Any profits from the product will go to hunger relief charities, the insurer says.

Zurich has structured the products as a surplus lines policy. It's offering the product to employers with 5,000 or more eligible employees in most industries.

The policy can pay an eligible insured worker up to $4,000 in benefits, on top of what the worker might get from the employer's health plan, the employer's disability plan, and any hospital indemnity insurance policies.

The employer will act as the policyholder, pay the cash benefits to the eligible employees, and then submit claims to Zurich for reimbursement, the company says.

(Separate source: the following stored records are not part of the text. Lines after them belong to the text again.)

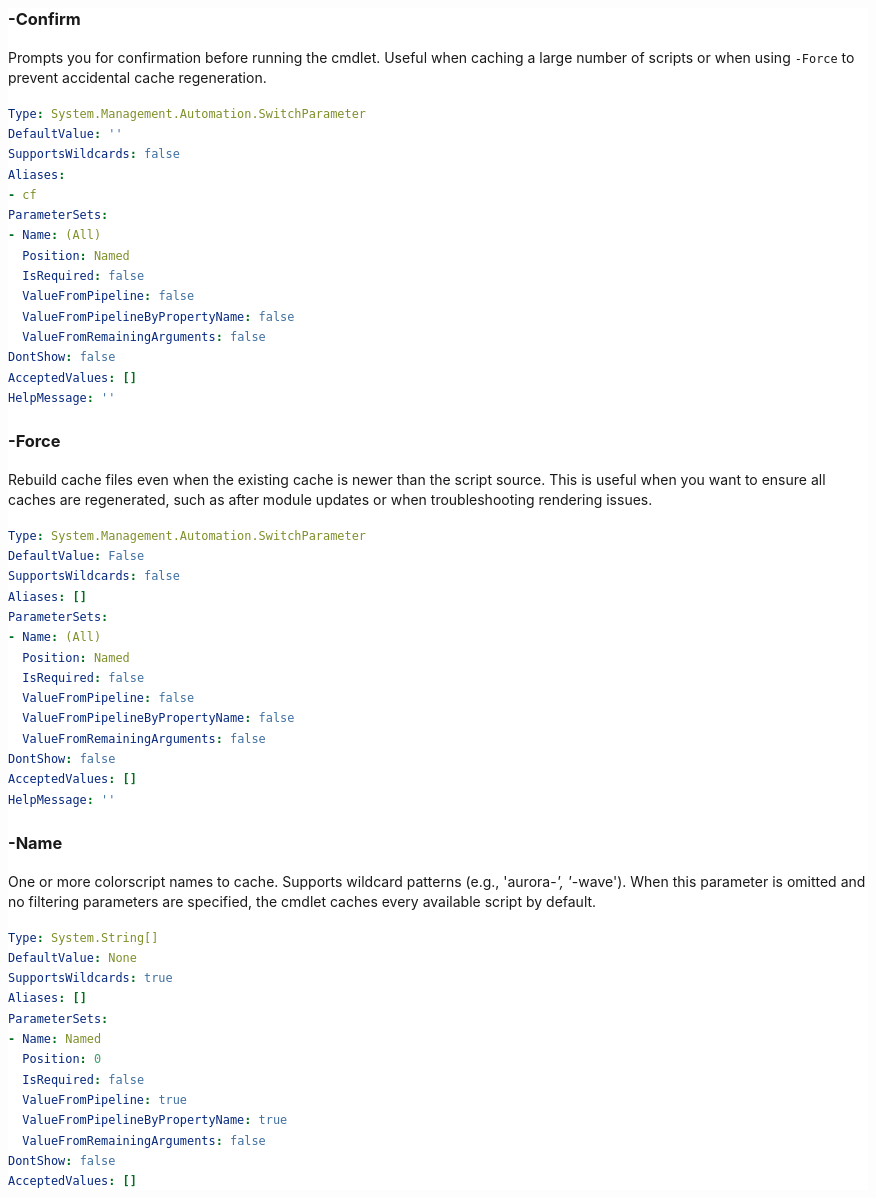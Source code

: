 ### -Confirm

Prompts you for confirmation before running the cmdlet. Useful when caching a large number of scripts or when using `-Force` to prevent accidental cache regeneration.

```yaml
Type: System.Management.Automation.SwitchParameter
DefaultValue: ''
SupportsWildcards: false
Aliases:
- cf
ParameterSets:
- Name: (All)
  Position: Named
  IsRequired: false
  ValueFromPipeline: false
  ValueFromPipelineByPropertyName: false
  ValueFromRemainingArguments: false
DontShow: false
AcceptedValues: []
HelpMessage: ''
```

### -Force

Rebuild cache files even when the existing cache is newer than the script source. This is useful when you want to ensure all caches are regenerated, such as after module updates or when troubleshooting rendering issues.

```yaml
Type: System.Management.Automation.SwitchParameter
DefaultValue: False
SupportsWildcards: false
Aliases: []
ParameterSets:
- Name: (All)
  Position: Named
  IsRequired: false
  ValueFromPipeline: false
  ValueFromPipelineByPropertyName: false
  ValueFromRemainingArguments: false
DontShow: false
AcceptedValues: []
HelpMessage: ''
```

### -Name

One or more colorscript names to cache. Supports wildcard patterns (e.g., 'aurora-*', '*-wave'). When this parameter is omitted and no filtering parameters are specified, the cmdlet caches every available script by default.

```yaml
Type: System.String[]
DefaultValue: None
SupportsWildcards: true
Aliases: []
ParameterSets:
- Name: Named
  Position: 0
  IsRequired: false
  ValueFromPipeline: true
  ValueFromPipelineByPropertyName: true
  ValueFromRemainingArguments: false
DontShow: false
AcceptedValues: []
```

The company says interested employers should talk to their insurance brokers or to their Zurich representatives.

An arm of Prudential PLC — the London-based parent of Jackson — is working with other organizations to support Project Screen by Circle, a large-scale SARS-CoV-2 testing program in Hong Kong.

The program will use screening test services from Prenetics, a genetic testing company in Hong Kong, to provide SARS-CoV-2 testing for about 100,000 people in Hong Kong, at the patients' homes.

The tests will cost the equivalent of about $127 each, and Prudential will pay a subsidy of about $39 each for 30,000 health care workers, program organizers say.

The Prudential subsidy will cut the cost of testing to about $88 for health care workers.

The program should be able to process tests for about 3,000 per day, organizers say.

The program will also pay Stephen Tsui, a researcher at the Chinese University of Hong Kong, to work with Prenetics to come up with complete sequence of the SARS-CoV-2 genome.